I would therefore strongly recommend removing all the EM images.

FTIR

The authors showed new FTIR spectra. In the respond, the authors state that IR spectra were recorded from samples in freeze-dried form. First, I wonder at this point how these IR recordings can be interpreted at all. Are the IR data obtained from freeze-dried samples at all comparable with the other data (X-ray, release, etc.)? Why were the IR measurements not carried out with aqueous samples? Second, the exact procedure is again not described in the Material and Methods part of the manuscript. I had already criticised this in my first report!

In my opinion, there are no significant differences in the IR measurement of the empty liposomes and the 5-FU liposomes (Figure 5) that would allow the conclusion of an inclusion of 5-FU in the liposomes. Furthermore, although the assignment of the individual bands to specific molecular vibrations is important and useful, no conclusions are drawn from it. I cannot support the statement that "The characteristic peak at 1660 cm⁻¹ in the free 5-FU corresponding to the C=O stretching vibration shifted to about 1680 cm^-1 in the liposomal 5-FU". in my opinion, this shift (apart from the fact whether this is a real shift) is too small. Moreover, a more detailed evaluation would have to be made, since the phospholipids also show a C=O vibration, which would then have to be separated from the C=O vibration originating from 5-FU (using, for example, 13C-labeled lipids).

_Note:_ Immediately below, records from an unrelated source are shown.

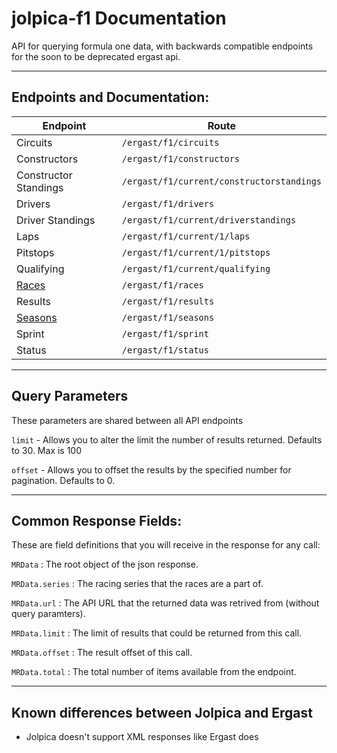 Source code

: # jolpica-f1 Documentation

API for querying formula one data, with backwards compatible endpoints for the soon to be deprecated ergast api.

---

## Endpoints and Documentation:

| Endpoint | Route |
|-----|-----|
| Circuits | `/ergast/f1/circuits` |
| Constructors | `/ergast/f1/constructors`|
| Constructor Standings | `/ergast/f1/current/constructorstandings`|
| Drivers | `/ergast/f1/drivers`|
| Driver Standings | `/ergast/f1/current/driverstandings`|
| Laps | `/ergast/f1/current/1/laps`|
| Pitstops | `/ergast/f1/current/1/pitstops`|
| Qualifying | `/ergast/f1/current/qualifying`|
| [Races](/docs/races.md) | `/ergast/f1/races`|
| Results | `/ergast/f1/results`|
| [Seasons](/docs/seasons.md) | `/ergast/f1/seasons`|
| Sprint | `/ergast/f1/sprint`|
| Status |  `/ergast/f1/status`|

---

## Query Parameters

These parameters are shared between all API endpoints

`limit` - Allows you to alter the limit the number of results returned. Defaults to 30. Max is 100

`offset` - Allows you to offset the results by the specified number for pagination. Defaults to 0.

---

## Common Response Fields:

These are field definitions that you will receive in the response for any call:

`MRData` : The root object of the json response.

`MRData.series` : The racing series that the races are a part of.

`MRData.url` : The API URL that the returned data was retrived from (without query paramters).

`MRData.limit` : The limit of results that could be returned from this call.

`MRData.offset` : The result offset of this call.

`MRData.total` : The total number of items available from the endpoint.

---

## Known differences between Jolpica and Ergast

- Jolpica doesn't support XML responses like Ergast does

To put it briefly, I cannot support the statement “The spectral results further show that the drug was successfully encapsulated in the nanoparticles” made by the authors! The IR data shown does not supports this conclusion and should therefore be completely removed from the manuscript.

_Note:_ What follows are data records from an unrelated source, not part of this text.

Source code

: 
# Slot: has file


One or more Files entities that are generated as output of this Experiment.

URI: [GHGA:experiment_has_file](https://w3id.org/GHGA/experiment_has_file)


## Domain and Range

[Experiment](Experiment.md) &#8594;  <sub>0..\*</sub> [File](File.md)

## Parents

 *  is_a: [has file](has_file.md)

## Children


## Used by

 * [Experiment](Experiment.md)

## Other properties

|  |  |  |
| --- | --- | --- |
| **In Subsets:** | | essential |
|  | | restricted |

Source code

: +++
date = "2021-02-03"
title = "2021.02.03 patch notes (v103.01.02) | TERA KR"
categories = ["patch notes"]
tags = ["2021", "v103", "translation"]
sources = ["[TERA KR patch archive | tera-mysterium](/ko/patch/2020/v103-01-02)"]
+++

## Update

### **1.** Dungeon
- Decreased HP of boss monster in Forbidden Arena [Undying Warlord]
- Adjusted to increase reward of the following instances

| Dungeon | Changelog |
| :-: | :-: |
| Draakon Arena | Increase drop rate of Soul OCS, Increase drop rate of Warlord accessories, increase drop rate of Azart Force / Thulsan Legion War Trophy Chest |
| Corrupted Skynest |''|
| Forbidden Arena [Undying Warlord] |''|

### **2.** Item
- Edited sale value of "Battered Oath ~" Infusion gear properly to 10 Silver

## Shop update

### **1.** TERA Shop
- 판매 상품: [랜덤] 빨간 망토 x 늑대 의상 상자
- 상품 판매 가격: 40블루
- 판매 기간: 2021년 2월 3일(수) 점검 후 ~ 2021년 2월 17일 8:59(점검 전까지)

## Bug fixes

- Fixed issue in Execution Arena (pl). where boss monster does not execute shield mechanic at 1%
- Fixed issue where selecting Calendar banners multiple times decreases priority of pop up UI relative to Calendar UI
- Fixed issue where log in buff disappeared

Lastly, the C−H stretching vibrational bands are at 2850 and 2920 cm⁻¹ for the symmetrical and antisymmetrical vibration, respectively, and not at 2750 cm⁻¹. What is the origin of the broad band between 3000 and 3800 cm⁻¹ (residual traces of water?)?

Figures in general

Finally, a note on figures in general. In my opinion, these are not presented in a uniform manner. Almost every figure has a different size of the labels, sometimes looks compressed or distorted (fig 3 and 8), uses colours (fig 7) and coloured backgrounds (fig 9) that are not necessary, or appears to be a screenshot (fig 1A), etc. I would strongly encourage the authors to recreate all the figures. Of course, I am aware that this does not change the content of the figures - nevertheless, a uniform, clear presentation of the data is recommended.

In conclusion, I cannot recommend the manuscript in its present form for publication and advise a complete revision of the manuscript - possibly including further data, especially in vitro studies, to prove the applicability of these liposomes and make the manuscript interesting for further readers.